La Stampa 31.10.16
Il forte ritardo della manovra e le “liturgie” ai tempi di Prodi
di Carlo Bertini
Che
tra Commissione e Governo vi siano tensioni sulla legge finanziaria è
storia antica e anche stavolta la mitica «sessione di bilancio» non
comincia con i migliori auspici. Ha destato sconcerto e forti proteste
il ritardo con cui la manovra è stata consegnata alle Camere rispetto
alla scadenza del 20 ottobre. Fornendo così lo spunto al presidente
della Commissione Bilancio Francesco Boccia di raccontare uno spaccato
di vita vissuta nel 2006 a Palazzo Chigi, da responsabile del
dipartimento economico: quando a tenere le redini c’era la coppia
Prodi-Padoa Schioppa. Un racconto sul filo della nostalgia per far
capire quanto i tempi siano cambiati rispetto a dieci anni fa. Per
Boccia, il ritardo di quest’anno dimostra che «loro hanno iniziato a
scrivere la manovra solo dal 15 ottobre, il giorno dopo il consiglio dei
ministri. E invece sarebbe opportuno chiuderla lo stesso giorno. Non si
può chiedere ai cittadini di rispettare le scadenze se i primi a non
farlo siamo noi».
Ebbene, a quanto pare, con Prodi e Padoa
Schioppa la manovra che entrava il 15 ottobre nella sala del Consiglio
era una sorta di reliquia che veniva distribuita cinque minuti prima a
tutti i ministri. Poi si chiudevano le porte, il premier leggeva ogni
comma e la seduta si chiudeva dopo dieci-dodici ore. Tutto quanto veniva
detto dai ministri e votato, veniva scritto su un librone dal
segretario generale: e quella reliquia veniva portata via per far
quadrare tabelle e conti, metterci la ceralacca e mandarla al Quirinale.

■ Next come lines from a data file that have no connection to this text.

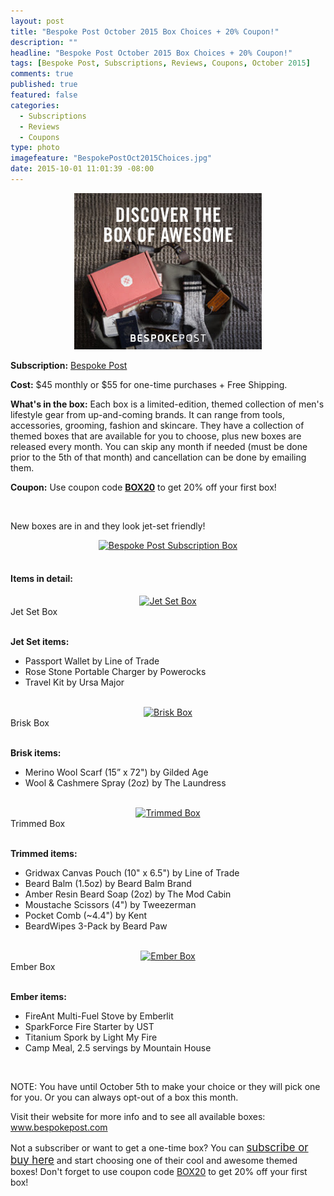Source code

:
 ```yaml
---
layout: post
title: "Bespoke Post October 2015 Box Choices + 20% Coupon!"
description: ""
headline: "Bespoke Post October 2015 Box Choices + 20% Coupon!"
tags: [Bespoke Post, Subscriptions, Reviews, Coupons, October 2015]
comments: true
published: true
featured: false
categories: 
  - Subscriptions
  - Reviews
  - Coupons
type: photo
imagefeature: "BespokePostOct2015Choices.jpg"
date: 2015-10-01 11:01:39 -08:00
---
```


<center><a href="http://bespoke.evyy.net/c/164125/70438/1804" target="_blank">
<img src="/images/BespokePost.jpg" border="0" style="border:none;max-width:100%;" alt="Bespoke Post Subscription Box" />
</a></center>
<p><b>Subscription:</b> <a href="http://bespoke.evyy.net/c/164125/70438/1804" target="_blank">Bespoke Post</a></p>
<p><b>Cost:</b> $45 monthly or $55 for one-time purchases + Free Shipping.</p>
<p><b>What's in the box:</b> Each box is a limited-edition, themed collection of men's lifestyle gear from up-and-coming brands. It can range from tools, accessories, grooming, fashion and skincare. They have a collection of themed boxes that are available for you to choose, plus new boxes are released every month. You can skip any month if needed (must be done prior to the 5th of that month) and cancellation can be done by emailing them.</p>
<p><b>Coupon:</b> Use coupon code <a href="http://bespoke.evyy.net/c/164125/70438/1804" target="_blank"><b>BOX20</b></a> to get 20% off your first box!</p>
<br>

<p>New boxes are in and they look jet-set friendly!</p>

<center><a href="http://bespoke.evyy.net/c/164125/70438/1804" target="_blank">
<img src="/images/BespokePostOct2015Choices.jpg" border="0" style="border:none;max-width:100%;" alt="Bespoke Post Subscription Box" />
</a></center>

<br>

<p><H4>Items in detail:</H4></p>

<center><a href="http://bespoke.evyy.net/c/164125/70438/1804" target="_blank">
<img src="/images/BespokePostOct2015JetSetCollage.jpg" border="0" style="border:none;max-width:100%;" alt="Jet Set Box" />
</a></center>
<figcaption>Jet Set Box</figcaption>
<br>

**Jet Set items:**
<ul>
<li>Passport Wallet by Line of Trade</li>
<li>Rose Stone Portable Charger by Powerocks</li>
<li>Travel Kit by Ursa Major</li>
</ul>

<br>

<center><a href="http://bespoke.evyy.net/c/164125/70438/1804" target="_blank">
<img src="/images/BespokePostOct2015BriskCollage.jpg" border="0" style="border:none;max-width:100%;" alt="Brisk Box" />
</a></center>
<figcaption>Brisk Box</figcaption>
<br>

**Brisk items:**
<ul>
<li>Merino Wool Scarf (15” x 72") by Gilded Age</li>
<li>Wool & Cashmere Spray (2oz) by The Laundress</li>
</ul>

<br>

<center><a href="http://bespoke.evyy.net/c/164125/70438/1804" target="_blank">
<img src="/images/BespokePostOct2015Trimmed.png" border="0" style="border:none;max-width:100%;" alt="Trimmed Box" />
</a></center>
<figcaption>Trimmed Box</figcaption>
<br>

**Trimmed items:**
<ul>
<li>Gridwax Canvas Pouch (10" x 6.5") by Line of Trade</li>
<li>Beard Balm (1.5oz) by Beard Balm Brand</li>
<li>Amber Resin Beard Soap (2oz) by The Mod Cabin</li>
<li>Moustache Scissors (4") by Tweezerman</li>
<li>Pocket Comb (~4.4") by Kent</li>
<li>BeardWipes 3-Pack by Beard Paw</li>
</ul>

<br>

<center><a href="http://bespoke.evyy.net/c/164125/70438/1804" target="_blank">
<img src="/images/BespokePostOct2015EmberCollage.jpg" border="0" style="border:none;max-width:100%;" alt="Ember Box" />
</a></center>
<figcaption>Ember Box</figcaption>
<br>

**Ember items:**
<ul>
<li>FireAnt Multi-Fuel Stove by Emberlit</li>
<li>SparkForce Fire Starter by UST</li>
<li>Titanium Spork by Light My Fire</li>
<li>Camp Meal, 2.5 servings by Mountain House</li>
</ul>

<br>

<p>NOTE: You have until October 5th to make your choice or they will pick one for you. Or you can always opt-out of a box this month.</p>

<p>Visit their website for more info and to see all available boxes: <a href="http://bespoke.evyy.net/c/164125/70438/1804" target="_blank"> www.bespokepost.com</a></p>

<p>Not a subscriber or want to get a one-time box? You can <a href="http://bespoke.evyy.net/c/164125/70438/1804" target="_blank"><big>subscribe or buy here</big></a> and start choosing one of their cool and awesome themed boxes! Don't forget to use coupon code <a href="http://bespoke.evyy.net/c/164125/70438/1804" target="_blank">BOX20</a> to get 20% off your first box!</p>

<br>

«Ora, capisco che siamo nell’era del digitale, ma è una garanzia per i
cittadini che le cose scritte dagli uffici vengano licenziate dai
vertici politici dello Stato, che dicono l’ultima parola». Ma il vero
fattore di tensione tra Boccia e il governo, restato sotto traccia per
giorni, sono le clausole di salvaguardia per aumentare le accise in caso
di scarse entrate dalla misura sul contante. Perché le nuove regole del
bilancio dello Stato, riforma scritta dallo stesso Boccia, approvata in
luglio, vieta espressamente l’uso di clausole: qualora vi siano
scostamenti, il ministro che ha sbagliato paga con i fondi del suo
dicastero, oppure governo e parlamento decidono di rimodulare i tagli o
aumentare le accise, ma senza automatismi. E quindi, anche per evitare
frizioni in commissione, dopo aver fatto capolino nelle prime bozze, le
clausole sull’aumento della benzina sono scomparse.